I pack everything back into the safe-deposit box. I need to give this a lot more thought. Driving home, a very vague hypothesis begins to form, but the traffic fumes, the noise, the glare of the setting sun, all make it hard to pin the idea down.
Linda is furious. ‘Where have you been? Our daughter had to ring me, in tears, from a public phone box, with money borrowed from a
complete stranger,
and
I
had to pretend to be sick and leave work and drive halfway across town to pick her up. Where the hell have you been?’
‘I — I got caught up, with Ralph, he was celebrating—’
‘I
rang
Ralph. You weren’t with Ralph.’
I stand there in silence. She stares at me for a full minute, then turns and stomps away.
I apologise to Laura (I see the name on her school books), who is no longer crying but looks like she has been for hours. She is eight years old, and adorable, and I feel like dirt. I offer to help with her homework, but she assures me she doesn’t need
anything at all
from me, so I leave her in peace.
Linda, not surprisingly, barely says a word to me for the rest of the evening. Tomorrow this problem will be John O’Leary’s, not mine, which makes me feel twice as bad about it. We watch TV in silence. When she goes to bed, I wait an hour before following her, and if she isn’t asleep when I climb in, she’s doing a good imitation.
I lie in the dark with my eyes open, thinking about Klein and his long-term memories, his father’s unspeakable ‘experiment’, my brain scan of the city.
I never asked Helen how old Klein was, and now it’s too late for that, but there’ll surely be something in the newspapers from the time of his father’s trial. First thing tomorrow — screw my host’s obligations —
I’ll go to the central library and check that out.
Whatever consciousness is, it must be resourceful, it must be resilient.
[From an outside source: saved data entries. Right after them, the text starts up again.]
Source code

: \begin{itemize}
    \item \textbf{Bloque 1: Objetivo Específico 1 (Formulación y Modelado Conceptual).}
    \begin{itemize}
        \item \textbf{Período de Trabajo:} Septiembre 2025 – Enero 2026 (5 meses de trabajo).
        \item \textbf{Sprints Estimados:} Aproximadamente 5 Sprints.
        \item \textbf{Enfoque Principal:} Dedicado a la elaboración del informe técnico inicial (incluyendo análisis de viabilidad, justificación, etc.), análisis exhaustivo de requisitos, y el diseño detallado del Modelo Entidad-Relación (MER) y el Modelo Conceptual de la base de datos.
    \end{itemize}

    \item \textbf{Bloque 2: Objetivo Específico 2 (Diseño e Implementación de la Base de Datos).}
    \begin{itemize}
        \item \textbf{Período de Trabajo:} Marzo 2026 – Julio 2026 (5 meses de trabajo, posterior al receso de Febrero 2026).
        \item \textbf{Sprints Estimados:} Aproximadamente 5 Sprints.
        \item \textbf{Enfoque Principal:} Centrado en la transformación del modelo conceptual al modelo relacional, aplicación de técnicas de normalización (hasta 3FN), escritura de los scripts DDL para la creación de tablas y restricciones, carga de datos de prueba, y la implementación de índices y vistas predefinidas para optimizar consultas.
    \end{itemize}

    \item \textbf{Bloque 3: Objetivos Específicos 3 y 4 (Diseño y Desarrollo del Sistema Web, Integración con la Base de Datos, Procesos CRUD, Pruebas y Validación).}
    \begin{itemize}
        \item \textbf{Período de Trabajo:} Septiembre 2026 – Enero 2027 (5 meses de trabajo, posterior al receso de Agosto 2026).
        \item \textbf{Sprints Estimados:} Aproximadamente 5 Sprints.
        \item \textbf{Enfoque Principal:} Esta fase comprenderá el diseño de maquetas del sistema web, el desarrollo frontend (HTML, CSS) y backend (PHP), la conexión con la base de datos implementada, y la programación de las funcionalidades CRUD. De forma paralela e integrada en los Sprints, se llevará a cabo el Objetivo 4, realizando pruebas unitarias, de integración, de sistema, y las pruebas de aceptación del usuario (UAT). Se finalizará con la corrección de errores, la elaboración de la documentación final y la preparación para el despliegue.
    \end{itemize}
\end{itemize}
Surviving for so long in that tiny child, pushed into ever smaller corners of his mutilated, shrinking brain. But when the number of living neurons fell so low that no resourcefulness, no ingenuity, could make them suffice, what then? Did consciousness vanish in an instant? Did it slowly fade away, as function after function was discarded, until nothing remained but a few reflexes, and a parody of human dignity? Or did it —
how could it? —
reach out in desperation to the brains of a thousand other children, those young enough, flexible enough, to donate a fraction of their own capacity to save this one child from oblivion? Each one donating one day in a thousand from their own lives, to rescue me from that ruined shell, fit now for nothing but eating, defecating, and storing my long-term memories?
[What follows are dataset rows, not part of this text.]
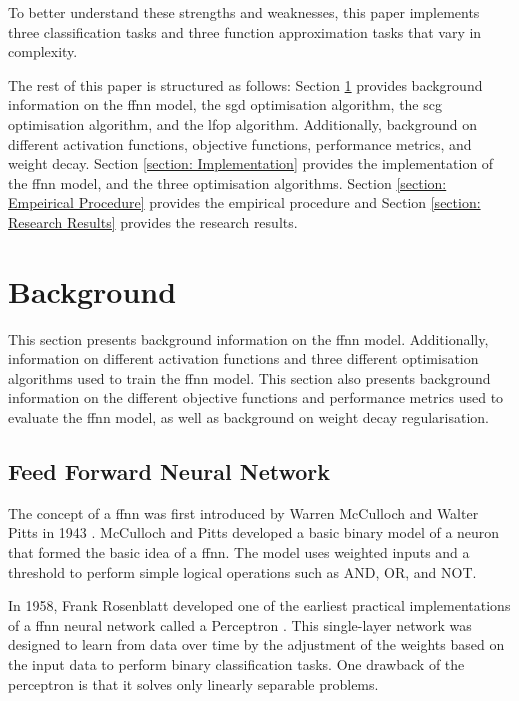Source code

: \documentclass[10pt, conference]{IEEEtran}
\begin{document}
To better understand these strengths and weaknesses, this paper implements three classification tasks and three
function approximation tasks that vary in complexity.

The rest of this paper is structured as follows: Section \ref{section: Background} provides background
information on the \acrshort{ffnn} model, the \acrshort{sgd} optimisation algorithm, the \acrshort{scg}
optimisation algorithm, and the \acrshort{lfop} algorithm. Additionally, background on different activation
functions, objective functions, performance metrics, and weight decay. Section \ref{section: Implementation}
provides the implementation of the \acrshort{ffnn} model, and the three optimisation algorithms.
Section \ref{section: Empeirical Procedure} provides the empirical procedure and Section
\ref{section: Research Results} provides the research results.

\section{Background} \label{section: Background}

This section presents background information on the \acrshort{ffnn} model. Additionally, information on different
activation functions and three different optimisation algorithms used to train the \acrshort{ffnn} model. This
section also presents background information on the different objective functions and performance metrics used
to evaluate the \acrshort{ffnn} model, as well as background on weight decay regularisation.

\subsection{Feed Forward Neural Network} \label{section: FFNN_background}

The concept of a \acrshort{ffnn} was first introduced by Warren McCulloch and Walter Pitts in 1943 \cite{FFNN_ref}.
McCulloch and Pitts developed a basic binary model of a neuron that formed the basic idea of a \acrshort{ffnn}. The
model uses weighted inputs and a threshold to perform simple logical operations such as AND, OR, and NOT.

In 1958, Frank Rosenblatt developed one of the earliest practical implementations of a \acrshort{ffnn} neural network
called a Perceptron \cite{Perceptron_ref}. This single-layer network was designed to learn from data over time by the
adjustment of the weights based on the input data to perform binary classification tasks. One drawback of the perceptron
is that it solves only linearly separable problems.
\end{document}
Klein, F. C. I don’t even know what the initials stand for. Linda mumbles something and turns over. I feel remarkably unperturbed by my speculations, perhaps because I don’t honestly believe that this wild theory could possibly be true. And yet, is it so much stranger than the mere fact of my existence?
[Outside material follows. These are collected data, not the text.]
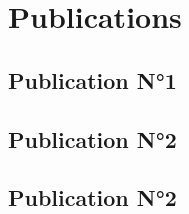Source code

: \part{Publications}
\chapter{Publication N°1}
 
\cleardoublepage
\chapter{Publication N°2}
 
\cleardoublepage
\chapter{Publication N°2}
And if I did believe it, how should I feel? Horrified by my own father’s atrocities towards me? Yes. Astonished by such a miracle of human tenacity? Certainly.
I finally manage to cry — for Klein, F. C, or for myself, I don’t know. Linda doesn’t wake, but moved by some dream or instinct, she turns to me and holds me. Eventually I stop shaking, and the warmth of her body flows into me, peace itself.
As I feel sleep approaching, I make a resolution: from tomorrow, I start anew. From tomorrow, an end to mimicking my hosts. From tomorrow, whatever the problems, whatever the setbacks, I’m going to carve out a life of my own.
* * * *
I dream a simple dream. I dream that I have a name. One name, unchanging, mine until death. I don’t know what my name
is,
but that doesn’t matter. Knowing that I have it is enough.